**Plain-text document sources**
※ ※ ※

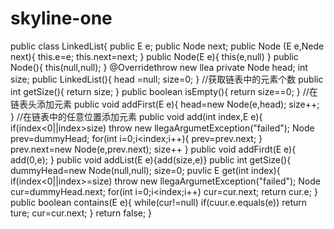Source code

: # skyline-one
public class LinkedList<E>{
  public E e;
  public Node next;
  public Node (E e,Nede next){
    this.e=e;
    this.next=next;
  }
  public Node(E e){
     this(e,null)
  }
  public Node(){
     this(null,null);
  }
  @Overridethrow new llea
  private Node head;
  int size;
  public LinkedList(){
    head =null;
    size=0;
  }
  //获取链表中的元素个数
  public int getSize(){
    return size;
  }
  public boolean isEmpty(){
  return size==0;
  }
  //在链表头添加元素
  public void addFirst(E e){
  head=new Node(e,head);
  size++;
  }
  //在链表中的任意位置添加元素
  public void add(int index,E e){
  if(index<0||index>size)
  throw new llegaArgumetException("failed");
  Node prev=dummyHead;
  for(int i=0;i<index;i++){
                              prev=prev.next;
                              }
  prev.next=new Node(e,prev.next);
  size++
                              }
                            public void addFirdt(E e){
                            add(0,e);
                            }
                            public void addList(E e){add(size,e)}
                              public int getSize(){
                              dummyHead=new Node(null,null);
                              size=0;
                            puvlic E get(int index){
                            if(index<0||index>=size)
                               throw new llegaArgumetException("failed");
  Node cur=dummyHead.next;
  for(int i=0;i<index;i++)
                           cur=cur.next;
 return cur.e;
                           }
                           public boolean contains(E e){
                           while(cur!=null)
                           if(cuur.e.equals(e))
                           return ture;
                           cur=cur.next;
                           }
                           return false;
                           }
                           
                            
                              
  
  
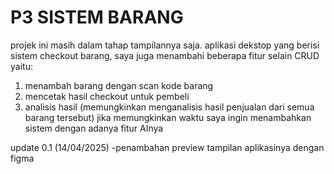 # P3 SISTEM BARANG
projek ini masih dalam tahap tampilannya saja. aplikasi dekstop yang berisi sistem checkout barang, saya juga menambahi beberapa fitur selain CRUD yaitu:
1. menambah barang dengan scan kode barang
2. mencetak hasil checkout untuk pembeli
3. analisis hasil (memungkinkan menganalisis hasil penjualan dari semua barang tersebut)
jika memungkinkan waktu saya ingin menambahkan sistem dengan adanya fitur AInya 

update 0.1 (14/04/2025)
-penambahan preview tampilan aplikasinya dengan figma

※ ※ ※

**WHAT IS BEING ASKED**
Of the records above, print only the lines from the one containing "head=new Node(e,head);" through the one containing "projek ini masih", inclusive and unaltered, leaving out pictures.

**OUTPUT OF THE TASK**
  head=new Node(e,head);
  size++;
  }
  //在链表中的任意位置添加元素
  public void add(int index,E e){
  if(index<0||index>size)
  throw new llegaArgumetException("failed");
  Node prev=dummyHead;
  for(int i=0;i<index;i++){
                              prev=prev.next;
                              }
  prev.next=new Node(e,prev.next);
  size++
                              }
                            public void addFirdt(E e){
                            add(0,e);
                            }
                            public void addList(E e){add(size,e)}
                              public int getSize(){
                              dummyHead=new Node(null,null);
                              size=0;
                            puvlic E get(int index){
                            if(index<0||index>=size)
                               throw new llegaArgumetException("failed");
  Node cur=dummyHead.next;
  for(int i=0;i<index;i++)
                           cur=cur.next;
 return cur.e;
                           }
                           public boolean contains(E e){
                           while(cur!=null)
                           if(cuur.e.equals(e))
                           return ture;
                           cur=cur.next;
                           }
                           return false;
                           }
                           
                            
                              
  
  
 # P3 SISTEM BARANG
projek ini masih dalam tahap tampilannya saja. aplikasi dekstop yang berisi sistem checkout barang, saya juga menambahi beberapa fitur selain CRUD yaitu:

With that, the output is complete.